Material for the task section start
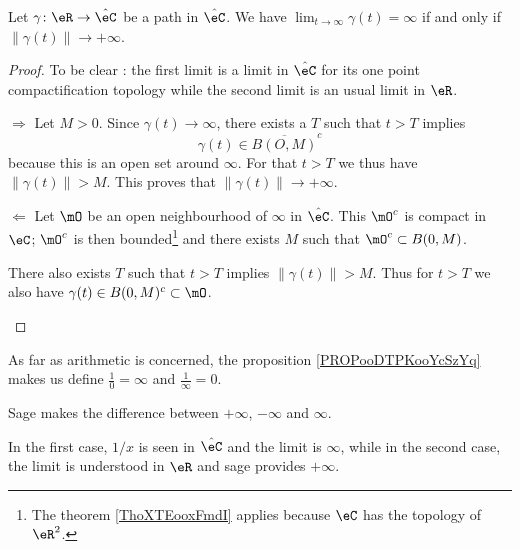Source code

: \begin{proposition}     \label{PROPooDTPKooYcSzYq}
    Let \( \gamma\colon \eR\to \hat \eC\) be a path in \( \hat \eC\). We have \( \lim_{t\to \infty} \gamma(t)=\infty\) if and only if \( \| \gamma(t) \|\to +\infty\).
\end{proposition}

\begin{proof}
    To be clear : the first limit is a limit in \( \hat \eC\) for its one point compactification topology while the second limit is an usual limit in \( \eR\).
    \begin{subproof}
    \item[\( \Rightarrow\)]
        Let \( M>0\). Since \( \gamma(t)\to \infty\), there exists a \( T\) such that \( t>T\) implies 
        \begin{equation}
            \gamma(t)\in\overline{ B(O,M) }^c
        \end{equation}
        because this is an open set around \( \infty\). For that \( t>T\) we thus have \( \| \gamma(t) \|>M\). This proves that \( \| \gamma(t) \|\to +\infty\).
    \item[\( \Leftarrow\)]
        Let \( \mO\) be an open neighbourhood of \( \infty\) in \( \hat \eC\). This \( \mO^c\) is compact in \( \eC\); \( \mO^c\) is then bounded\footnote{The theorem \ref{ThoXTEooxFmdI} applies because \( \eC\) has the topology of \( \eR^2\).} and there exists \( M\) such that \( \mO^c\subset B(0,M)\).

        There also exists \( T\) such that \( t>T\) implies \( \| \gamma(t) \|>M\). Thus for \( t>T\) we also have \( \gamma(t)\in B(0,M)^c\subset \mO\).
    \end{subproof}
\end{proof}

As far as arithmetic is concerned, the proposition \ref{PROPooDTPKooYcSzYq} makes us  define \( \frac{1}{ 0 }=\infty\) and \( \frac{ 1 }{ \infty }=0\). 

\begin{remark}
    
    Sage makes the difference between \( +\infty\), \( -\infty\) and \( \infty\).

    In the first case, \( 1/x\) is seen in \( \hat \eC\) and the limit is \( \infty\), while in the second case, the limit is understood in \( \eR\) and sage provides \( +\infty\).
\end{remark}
Material for the task section end
Material for the task section start
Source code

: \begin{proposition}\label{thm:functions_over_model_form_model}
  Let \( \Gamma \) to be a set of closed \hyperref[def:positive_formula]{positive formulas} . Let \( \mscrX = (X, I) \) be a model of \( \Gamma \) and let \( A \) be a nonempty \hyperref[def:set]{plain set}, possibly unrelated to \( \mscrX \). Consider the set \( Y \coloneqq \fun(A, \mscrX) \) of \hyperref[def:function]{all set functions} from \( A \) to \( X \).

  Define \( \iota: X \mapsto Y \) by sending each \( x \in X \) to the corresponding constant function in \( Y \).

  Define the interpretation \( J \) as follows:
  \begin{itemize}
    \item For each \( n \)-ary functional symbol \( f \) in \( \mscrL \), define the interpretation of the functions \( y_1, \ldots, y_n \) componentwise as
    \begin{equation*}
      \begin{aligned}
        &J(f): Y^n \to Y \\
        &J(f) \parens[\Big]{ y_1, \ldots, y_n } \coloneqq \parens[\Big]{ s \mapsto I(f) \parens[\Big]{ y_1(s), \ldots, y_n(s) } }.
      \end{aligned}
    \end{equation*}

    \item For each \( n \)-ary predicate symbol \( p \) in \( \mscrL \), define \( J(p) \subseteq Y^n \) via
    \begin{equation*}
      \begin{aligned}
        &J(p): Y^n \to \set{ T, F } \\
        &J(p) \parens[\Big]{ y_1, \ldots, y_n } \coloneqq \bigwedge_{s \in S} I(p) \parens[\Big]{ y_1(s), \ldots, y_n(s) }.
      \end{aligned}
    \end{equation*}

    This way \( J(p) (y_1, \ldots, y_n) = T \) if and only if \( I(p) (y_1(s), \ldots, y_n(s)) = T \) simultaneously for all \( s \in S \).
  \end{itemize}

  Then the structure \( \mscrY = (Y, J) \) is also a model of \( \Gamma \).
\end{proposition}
Material for the task section end
Material for the task section start
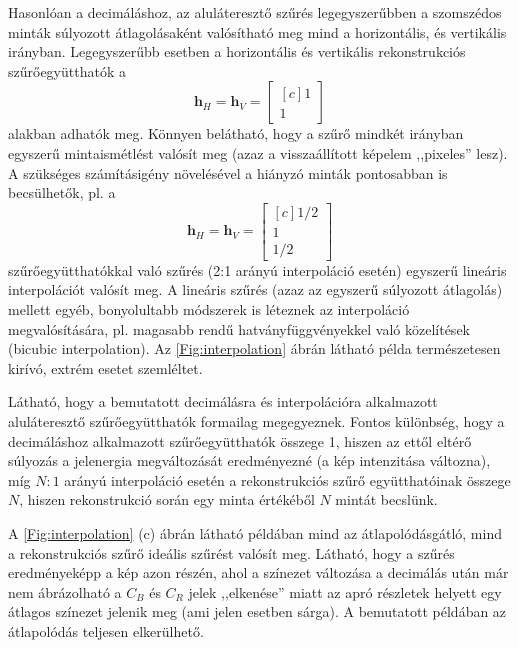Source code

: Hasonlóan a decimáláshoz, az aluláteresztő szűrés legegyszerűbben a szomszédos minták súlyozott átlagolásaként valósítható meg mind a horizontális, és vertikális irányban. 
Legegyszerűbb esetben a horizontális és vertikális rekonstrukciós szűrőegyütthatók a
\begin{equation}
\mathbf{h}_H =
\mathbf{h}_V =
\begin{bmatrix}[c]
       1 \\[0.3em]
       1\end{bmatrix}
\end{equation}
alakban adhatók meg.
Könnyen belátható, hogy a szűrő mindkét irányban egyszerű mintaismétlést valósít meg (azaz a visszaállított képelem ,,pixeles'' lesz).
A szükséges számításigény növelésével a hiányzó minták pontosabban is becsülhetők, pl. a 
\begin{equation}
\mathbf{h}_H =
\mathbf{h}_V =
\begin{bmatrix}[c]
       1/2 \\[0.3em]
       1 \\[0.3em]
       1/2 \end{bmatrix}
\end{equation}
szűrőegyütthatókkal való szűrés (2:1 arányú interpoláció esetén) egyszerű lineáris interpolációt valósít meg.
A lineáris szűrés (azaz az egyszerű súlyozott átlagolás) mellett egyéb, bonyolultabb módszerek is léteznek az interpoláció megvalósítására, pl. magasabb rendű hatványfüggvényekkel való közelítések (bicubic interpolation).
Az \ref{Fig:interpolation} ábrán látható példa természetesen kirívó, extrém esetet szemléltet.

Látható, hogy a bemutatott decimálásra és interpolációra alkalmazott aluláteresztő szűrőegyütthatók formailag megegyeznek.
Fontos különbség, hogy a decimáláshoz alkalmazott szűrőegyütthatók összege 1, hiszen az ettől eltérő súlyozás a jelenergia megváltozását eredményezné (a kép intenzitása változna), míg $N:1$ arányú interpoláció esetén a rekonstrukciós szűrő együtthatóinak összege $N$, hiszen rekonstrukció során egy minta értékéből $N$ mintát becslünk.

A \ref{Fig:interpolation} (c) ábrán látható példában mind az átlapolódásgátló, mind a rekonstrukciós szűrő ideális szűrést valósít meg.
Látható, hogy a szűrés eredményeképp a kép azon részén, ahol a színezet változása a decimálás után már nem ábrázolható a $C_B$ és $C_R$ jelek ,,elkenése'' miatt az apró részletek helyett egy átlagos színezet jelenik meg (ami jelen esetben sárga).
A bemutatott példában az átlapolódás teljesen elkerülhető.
Material for the task section end
* **Work to complete**
Each line in the data that holds the string "proposition" must be returned.

* **Solution to the exercise**
: \begin{proposition}     \label{PROPooDTPKooYcSzYq}
\end{proposition}
As far as arithmetic is concerned, the proposition \ref{PROPooDTPKooYcSzYq} makes us  define \( \frac{1}{ 0 }=\infty\) and \( \frac{ 1 }{ \infty }=0\). 
: \begin{proposition}\label{thm:functions_over_model_form_model}
\end{proposition}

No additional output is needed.